Brokers discuss the merits of embracing social media

"Social media is an intrinsic part of life for people in the UK"

Brokers discuss the merits of embracing social media

Insurance News

By Mia Wallace

The role of digital technologies in creating value for insurance brokers today is an essential consideration and with the continual development of new automation and analytical tools, it seems that this conversation is going to retain its relevance for the foreseeable future. For many smaller brokers, however, the question of the pricing of these technologies versus the value that they can add to the business is a significant one, and many brokers are looking for tools which will allow them to promote customer engagement without incurring significant cost.

Though hardly a new solution, social media has the capacity to offer brokers the opportunity to reach out and interact with their end-users at little or no cost, but many brokers still appear reticent to utilise these channels. Below, Insurance Business discusses the opportunities afforded by social media with several individuals working for UK-based brokerages who have managed to successfully engage with this medium to the advantage of both their businesses and their clients.

For the MD of Northampton-based brokerage Pyke Smith & Cutler Ltd, Philippa Cutler (pictured above), getting involved with social media started as a personal interest when she was first introduced to Twitter. She quickly noted that there was a gap on Twitter when it came to local businesses within the insurance industry engaging with their customers through social media. Cutler detailed how she, through her utilisation of Twitter, LinkedIn and Facebook, has found that a key benefit of these channels has been their ability to raise the business’s profile.

“It’s about being proactive and engaging with other local businesses,” she said. “And about reinforcing the message that we are a long-established business in our 50th year of trading and we are here to help you. Customer service is our number one priority, and I’ve been very eager to put that message across, and that has really helped us with getting referrals for new business.”

Director of business development at Gateshead-based insurance broker, Talbot Jones Ltd, Clare Talbot-Jones (pictured immediately above), was awarded the Rising Star of the Year award at Insurance Business’s Women in Insurance Awards 2019, and, when she first started utilising social media, it was precipitated out of sheer necessity. She was still working as a childminder when she and her husband were first building the business, Talbot-Jones said, and the question was how to balance these responsibilities with trying to network and raise the profile of this fledgling business.

“So, we started using social media,” she said. “And it was amazing because I found that many insurance brokers who were out and about at traditional networking events weren’t online and using social media the same way I was.”

Through social media, she was able to build some fantastic relationships, she said, and in the first year of the business, about 70% of Talbot Jones’s new business came from social media. When she joined the business full time, she said, she was able to get involved with more traditional networking activities but, to this day, the business is using Facebook and LinkedIn to complement these.

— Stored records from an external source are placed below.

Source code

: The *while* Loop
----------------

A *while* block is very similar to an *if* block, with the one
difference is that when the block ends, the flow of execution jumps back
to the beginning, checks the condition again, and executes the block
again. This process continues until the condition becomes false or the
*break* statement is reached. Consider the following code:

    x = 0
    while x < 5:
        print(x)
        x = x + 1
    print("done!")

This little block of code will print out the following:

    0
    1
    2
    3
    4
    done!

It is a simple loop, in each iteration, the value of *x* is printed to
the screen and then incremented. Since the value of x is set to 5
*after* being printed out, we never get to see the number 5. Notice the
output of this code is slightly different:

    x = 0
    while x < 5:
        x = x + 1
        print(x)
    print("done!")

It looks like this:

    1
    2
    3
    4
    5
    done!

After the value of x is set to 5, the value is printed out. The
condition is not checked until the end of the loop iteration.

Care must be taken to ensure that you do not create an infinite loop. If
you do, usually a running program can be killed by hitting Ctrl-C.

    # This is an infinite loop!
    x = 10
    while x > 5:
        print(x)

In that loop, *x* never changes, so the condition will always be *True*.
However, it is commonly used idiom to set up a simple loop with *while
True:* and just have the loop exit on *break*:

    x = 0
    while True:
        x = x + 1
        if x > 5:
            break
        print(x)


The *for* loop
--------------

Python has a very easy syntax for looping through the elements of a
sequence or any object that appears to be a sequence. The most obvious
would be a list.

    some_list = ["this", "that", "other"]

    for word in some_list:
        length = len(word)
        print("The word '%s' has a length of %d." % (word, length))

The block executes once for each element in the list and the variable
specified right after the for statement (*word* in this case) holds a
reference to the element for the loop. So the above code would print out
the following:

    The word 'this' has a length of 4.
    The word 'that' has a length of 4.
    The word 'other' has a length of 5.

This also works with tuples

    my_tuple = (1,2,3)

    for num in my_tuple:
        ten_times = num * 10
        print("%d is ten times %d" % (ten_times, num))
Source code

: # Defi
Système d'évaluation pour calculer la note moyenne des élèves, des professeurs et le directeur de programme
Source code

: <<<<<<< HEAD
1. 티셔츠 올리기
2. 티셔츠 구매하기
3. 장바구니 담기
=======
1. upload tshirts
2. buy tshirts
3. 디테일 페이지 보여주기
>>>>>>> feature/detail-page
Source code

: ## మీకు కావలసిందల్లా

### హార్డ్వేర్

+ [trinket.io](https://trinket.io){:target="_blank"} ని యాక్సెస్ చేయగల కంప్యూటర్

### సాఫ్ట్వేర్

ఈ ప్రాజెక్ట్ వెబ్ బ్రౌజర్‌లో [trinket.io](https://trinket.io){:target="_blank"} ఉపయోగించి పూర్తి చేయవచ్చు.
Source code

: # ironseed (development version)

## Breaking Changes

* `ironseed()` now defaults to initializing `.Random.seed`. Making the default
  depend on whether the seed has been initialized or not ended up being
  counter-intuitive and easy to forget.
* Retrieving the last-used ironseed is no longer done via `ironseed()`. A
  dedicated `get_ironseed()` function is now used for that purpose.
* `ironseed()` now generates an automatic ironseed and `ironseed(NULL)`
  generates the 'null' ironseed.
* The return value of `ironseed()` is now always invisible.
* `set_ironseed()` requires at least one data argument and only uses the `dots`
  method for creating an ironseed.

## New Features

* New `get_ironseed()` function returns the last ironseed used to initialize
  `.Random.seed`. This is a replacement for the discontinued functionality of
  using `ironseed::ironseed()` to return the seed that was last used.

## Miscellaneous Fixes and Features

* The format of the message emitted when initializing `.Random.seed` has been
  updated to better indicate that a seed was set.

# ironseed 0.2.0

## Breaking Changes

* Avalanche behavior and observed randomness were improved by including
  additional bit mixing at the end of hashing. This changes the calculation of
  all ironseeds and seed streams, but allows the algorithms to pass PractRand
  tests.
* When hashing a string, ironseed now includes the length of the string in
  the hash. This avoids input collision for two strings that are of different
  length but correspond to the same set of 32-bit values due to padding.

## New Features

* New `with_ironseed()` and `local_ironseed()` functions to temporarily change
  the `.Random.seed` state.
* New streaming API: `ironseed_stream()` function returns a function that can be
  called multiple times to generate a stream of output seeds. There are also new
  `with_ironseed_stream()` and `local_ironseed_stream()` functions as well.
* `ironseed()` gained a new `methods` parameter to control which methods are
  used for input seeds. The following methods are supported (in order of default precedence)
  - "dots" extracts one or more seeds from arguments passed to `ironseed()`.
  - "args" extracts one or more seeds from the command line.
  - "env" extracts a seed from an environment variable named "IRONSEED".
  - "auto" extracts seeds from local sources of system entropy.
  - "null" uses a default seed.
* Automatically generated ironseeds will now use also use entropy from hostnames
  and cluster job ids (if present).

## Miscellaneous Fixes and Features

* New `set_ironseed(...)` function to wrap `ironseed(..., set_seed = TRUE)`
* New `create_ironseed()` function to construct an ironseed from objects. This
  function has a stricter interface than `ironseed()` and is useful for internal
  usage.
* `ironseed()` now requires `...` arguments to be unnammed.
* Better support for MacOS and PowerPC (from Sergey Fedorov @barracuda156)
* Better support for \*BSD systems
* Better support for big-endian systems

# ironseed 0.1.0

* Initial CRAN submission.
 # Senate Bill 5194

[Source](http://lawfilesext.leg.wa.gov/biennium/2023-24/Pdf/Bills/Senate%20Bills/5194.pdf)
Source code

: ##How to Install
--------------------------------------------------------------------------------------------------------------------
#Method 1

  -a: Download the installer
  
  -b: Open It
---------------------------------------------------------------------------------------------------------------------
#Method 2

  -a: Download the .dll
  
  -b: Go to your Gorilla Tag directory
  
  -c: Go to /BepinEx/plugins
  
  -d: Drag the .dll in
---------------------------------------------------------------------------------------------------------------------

Social media development manager at Romero Insurance Brokers, Keiran Fenwick (pictured below), has used social media throughout his career to date, and his position at Romero is his first role within the broking industry. For the traditional broking arm of the Romero Group, he said, LinkedIn registers as the most effective channel for engaging with customers, offering the greatest ability for the business to expand its organic reach.

Evaluating the key benefits he has enjoyed using social media, Fenwick noted that the platform has allowed the business to strengthen its core message which is centred around treating customers exceptionally and allows Romero to communicate this to both new and existing audiences. When considering whether social media is more effective at retaining customers or attracting new business, he believes that the answer lies somewhere between the two but noted that successful utilisation of this tool will go beyond these metrics.

“While it is unquestionably the ultimate goal to retain, acquire and develop business relationships, I feel an often critical element missed is the impact social media can have internally,” he said. “Sharing success, promoting worthwhile causes and getting to know people on a personal level goes a long way to sustaining a positive company culture.”

Cutler also believes that while social media can and is utilised to engage new customers as well as following up with existing customers, it is also a valuable tool for allowing brokers to support and promote their clients. Interacting with the content produced by customers and sharing in their day-to-day successes is a great opportunity afforded by social media, she said, and has expanded the broking relationship beyond the remit of just contacting a customer once a year to talk about their policy.

“I make sure that we’re very responsive and always there,” she said, “and I think they feel very supported by that, as a lot of more corporate brokers cannot offer that same level of personalised service.”

A lot more brokers are now embracing social media in their own businesses, Cutler said, and her message for any brokers looking to make inroads into these channels is that it is absolutely worth pursuing. They must be careful, however, she said, to make sure that these channels have a careful balance between sales messages and genuine relationship building. Brokers should show both their human side and their customer service sides, she said, as simply advertising their price is not the way to win quality business.

This holds true for Talbot-Jones also, who outlined that social media should be used as another arm of genuinely add value for customers. She does not post anything with the aim of trying to get new business, she said. She outlined how the content she does produce, which is centred upon adding value and providing insight, has the overall impact of actually generating more sales.

“Social media is really an intrinsic part of life for people in the UK and through most parts of the world,” she said. “So, if people want to be engaging with other people, they need to be on social media.”

Fenwick stated that there are unquestionable benefits to brokers using social media, but that caution should always be used when it comes to implementing new channels.

“To have an effective social media presence without throwing resources into an endless money pit, you must first have structured goals,” he advised. “These goals must align with who you are as a brand. If you follow the crowd and post with no intent, you risk your message being lost in a sea of blank rhetoric. However, if an investment is made in the right areas at the right time, social media can be an effective tool for the future.”